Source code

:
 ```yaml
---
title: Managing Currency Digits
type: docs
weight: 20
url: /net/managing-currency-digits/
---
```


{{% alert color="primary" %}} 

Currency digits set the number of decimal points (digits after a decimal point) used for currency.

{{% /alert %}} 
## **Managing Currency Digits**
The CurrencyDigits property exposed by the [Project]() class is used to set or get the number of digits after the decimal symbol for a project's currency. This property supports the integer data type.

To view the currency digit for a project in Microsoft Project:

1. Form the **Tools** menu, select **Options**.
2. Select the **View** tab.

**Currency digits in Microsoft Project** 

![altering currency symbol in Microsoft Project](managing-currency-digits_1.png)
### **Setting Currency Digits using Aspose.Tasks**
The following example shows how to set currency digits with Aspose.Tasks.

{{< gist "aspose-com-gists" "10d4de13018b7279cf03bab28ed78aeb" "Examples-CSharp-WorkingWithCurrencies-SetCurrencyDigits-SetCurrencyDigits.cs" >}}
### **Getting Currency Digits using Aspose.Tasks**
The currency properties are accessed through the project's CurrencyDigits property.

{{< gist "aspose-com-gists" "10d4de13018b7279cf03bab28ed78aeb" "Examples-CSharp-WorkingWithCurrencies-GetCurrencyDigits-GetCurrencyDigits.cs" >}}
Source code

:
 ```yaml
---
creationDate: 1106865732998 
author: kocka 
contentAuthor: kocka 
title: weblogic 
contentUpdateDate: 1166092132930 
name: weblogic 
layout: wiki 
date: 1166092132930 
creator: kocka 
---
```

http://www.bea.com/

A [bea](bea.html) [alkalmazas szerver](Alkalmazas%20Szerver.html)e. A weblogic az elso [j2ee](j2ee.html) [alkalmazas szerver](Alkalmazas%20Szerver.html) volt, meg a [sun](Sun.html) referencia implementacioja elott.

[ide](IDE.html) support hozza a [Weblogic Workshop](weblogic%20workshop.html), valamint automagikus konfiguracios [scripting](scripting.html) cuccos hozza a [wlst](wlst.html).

■ DESCRIPTION OF THE TASK: Please write out exactly the lines from the start of the data through the line that contains "## **Managing Currency Digits**", both ends included, and nothing else.

■ SOLUTION:
Source code

:
 ```yaml
---
title: Managing Currency Digits
type: docs
weight: 20
url: /net/managing-currency-digits/
---
```


{{% alert color="primary" %}} 

Currency digits set the number of decimal points (digits after a decimal point) used for currency.

{{% /alert %}} 
## **Managing Currency Digits**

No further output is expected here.